Saved data entries:
□ □ □ □ □ □ □

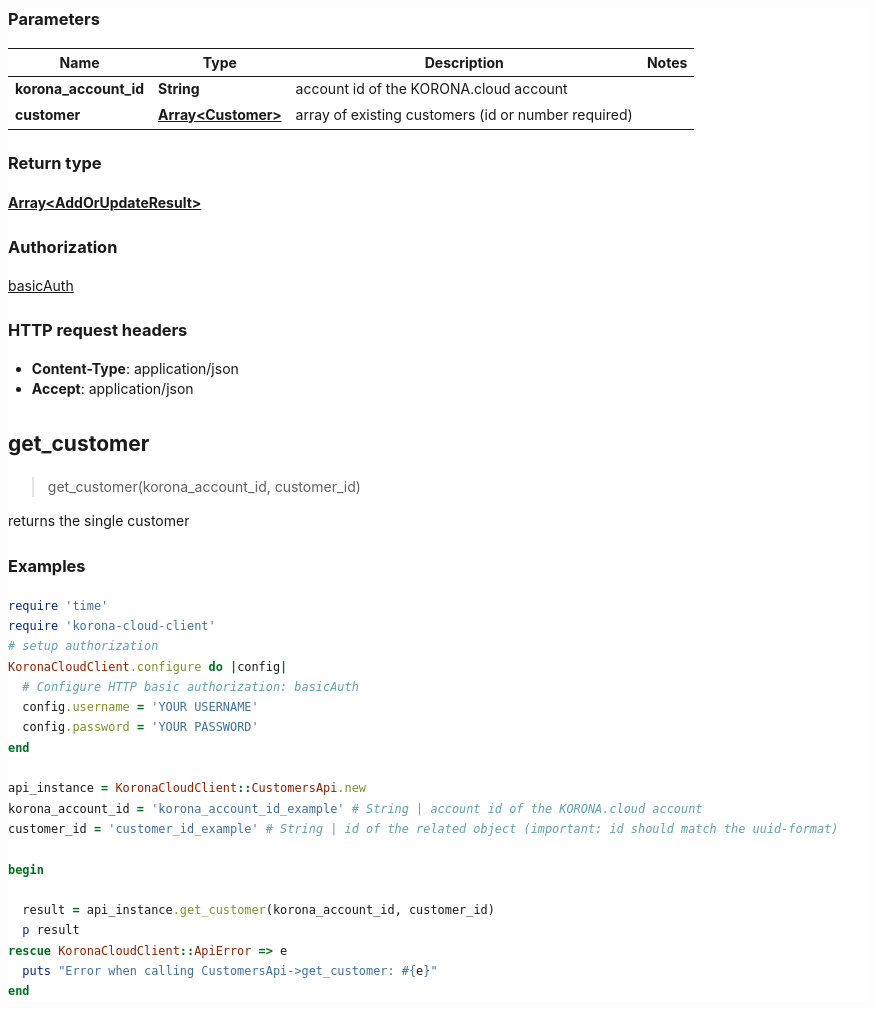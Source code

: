 ### Parameters

| Name | Type | Description | Notes |
| ---- | ---- | ----------- | ----- |
| **korona_account_id** | **String** | account id of the KORONA.cloud account |  |
| **customer** | [**Array&lt;Customer&gt;**](Customer.md) | array of existing customers (id or number required) |  |

### Return type

[**Array&lt;AddOrUpdateResult&gt;**](AddOrUpdateResult.md)

### Authorization

[basicAuth](../README.md#basicAuth)

### HTTP request headers

- **Content-Type**: application/json
- **Accept**: application/json


## get_customer

> <Customer> get_customer(korona_account_id, customer_id)



returns the single customer

### Examples

```ruby
require 'time'
require 'korona-cloud-client'
# setup authorization
KoronaCloudClient.configure do |config|
  # Configure HTTP basic authorization: basicAuth
  config.username = 'YOUR USERNAME'
  config.password = 'YOUR PASSWORD'
end

api_instance = KoronaCloudClient::CustomersApi.new
korona_account_id = 'korona_account_id_example' # String | account id of the KORONA.cloud account
customer_id = 'customer_id_example' # String | id of the related object (important: id should match the uuid-format)

begin
  
  result = api_instance.get_customer(korona_account_id, customer_id)
  p result
rescue KoronaCloudClient::ApiError => e
  puts "Error when calling CustomersApi->get_customer: #{e}"
end
```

□ □ □ □ □ □ □

Your goal: Return each line of the data that contains the string "HTTP".

Output of the exercise:
### HTTP request headers
  # Configure HTTP basic authorization: basicAuth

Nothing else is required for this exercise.